Source data —
########
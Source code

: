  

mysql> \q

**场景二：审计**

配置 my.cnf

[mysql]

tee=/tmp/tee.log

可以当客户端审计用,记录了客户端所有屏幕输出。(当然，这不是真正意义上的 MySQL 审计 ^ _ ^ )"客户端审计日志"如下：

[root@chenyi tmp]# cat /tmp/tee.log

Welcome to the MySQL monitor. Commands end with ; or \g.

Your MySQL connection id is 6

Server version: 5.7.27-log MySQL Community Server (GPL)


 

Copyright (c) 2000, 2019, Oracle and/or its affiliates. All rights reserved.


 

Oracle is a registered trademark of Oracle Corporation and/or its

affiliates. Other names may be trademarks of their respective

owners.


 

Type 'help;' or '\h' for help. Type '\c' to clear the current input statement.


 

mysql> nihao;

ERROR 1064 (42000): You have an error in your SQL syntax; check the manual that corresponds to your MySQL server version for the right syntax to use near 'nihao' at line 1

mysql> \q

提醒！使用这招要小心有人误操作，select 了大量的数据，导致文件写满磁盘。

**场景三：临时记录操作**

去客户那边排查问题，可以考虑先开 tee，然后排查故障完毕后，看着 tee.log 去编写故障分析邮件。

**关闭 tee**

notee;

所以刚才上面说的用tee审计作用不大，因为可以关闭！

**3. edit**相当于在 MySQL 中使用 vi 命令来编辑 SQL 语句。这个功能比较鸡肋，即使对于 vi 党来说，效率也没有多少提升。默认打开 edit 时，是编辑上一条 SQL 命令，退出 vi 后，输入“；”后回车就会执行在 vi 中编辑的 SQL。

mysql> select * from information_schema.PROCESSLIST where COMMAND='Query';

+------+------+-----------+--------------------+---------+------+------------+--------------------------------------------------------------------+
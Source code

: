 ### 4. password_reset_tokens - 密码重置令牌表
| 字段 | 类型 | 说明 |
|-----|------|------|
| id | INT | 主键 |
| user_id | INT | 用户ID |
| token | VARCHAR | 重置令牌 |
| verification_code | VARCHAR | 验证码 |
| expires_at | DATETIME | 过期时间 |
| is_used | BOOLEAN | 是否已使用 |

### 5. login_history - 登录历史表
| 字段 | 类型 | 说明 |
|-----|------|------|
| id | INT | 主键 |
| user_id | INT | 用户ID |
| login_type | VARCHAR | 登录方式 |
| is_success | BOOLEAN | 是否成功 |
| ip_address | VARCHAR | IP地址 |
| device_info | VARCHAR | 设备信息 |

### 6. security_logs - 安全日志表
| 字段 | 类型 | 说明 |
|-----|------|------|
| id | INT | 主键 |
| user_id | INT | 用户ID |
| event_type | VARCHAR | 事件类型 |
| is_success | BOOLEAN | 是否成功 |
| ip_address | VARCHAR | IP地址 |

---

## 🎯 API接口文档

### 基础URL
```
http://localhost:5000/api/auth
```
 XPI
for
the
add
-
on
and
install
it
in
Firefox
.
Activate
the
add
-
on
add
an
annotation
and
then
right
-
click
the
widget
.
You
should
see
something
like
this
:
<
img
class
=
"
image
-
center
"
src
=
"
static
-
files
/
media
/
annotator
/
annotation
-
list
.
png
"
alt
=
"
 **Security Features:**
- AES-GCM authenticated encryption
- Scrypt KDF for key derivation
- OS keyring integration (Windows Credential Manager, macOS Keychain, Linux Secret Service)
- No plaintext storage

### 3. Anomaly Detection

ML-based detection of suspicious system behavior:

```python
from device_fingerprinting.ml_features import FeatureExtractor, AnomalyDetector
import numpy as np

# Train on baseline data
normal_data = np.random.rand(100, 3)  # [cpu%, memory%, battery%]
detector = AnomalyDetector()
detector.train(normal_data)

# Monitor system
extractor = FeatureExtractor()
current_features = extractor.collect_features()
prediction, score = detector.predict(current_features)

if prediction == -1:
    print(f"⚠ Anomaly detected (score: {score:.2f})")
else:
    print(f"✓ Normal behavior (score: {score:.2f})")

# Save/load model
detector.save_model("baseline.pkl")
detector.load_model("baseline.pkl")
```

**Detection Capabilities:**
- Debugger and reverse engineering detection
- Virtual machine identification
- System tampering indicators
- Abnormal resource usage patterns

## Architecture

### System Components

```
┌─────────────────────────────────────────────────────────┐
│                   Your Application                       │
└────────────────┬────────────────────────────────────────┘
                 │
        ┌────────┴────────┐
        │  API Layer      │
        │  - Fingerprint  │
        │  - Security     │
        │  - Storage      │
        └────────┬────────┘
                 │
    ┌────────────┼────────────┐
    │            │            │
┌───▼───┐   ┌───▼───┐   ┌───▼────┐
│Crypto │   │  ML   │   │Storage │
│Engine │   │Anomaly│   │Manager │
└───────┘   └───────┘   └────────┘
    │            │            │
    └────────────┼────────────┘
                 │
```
########
Work task —
Once you have identified the lines above that contain "affiliates", copy each of them.

Final answer —
Copyright (c) 2000, 2019, Oracle and/or its affiliates. All rights reserved.
affiliates. Other names may be trademarks of their respective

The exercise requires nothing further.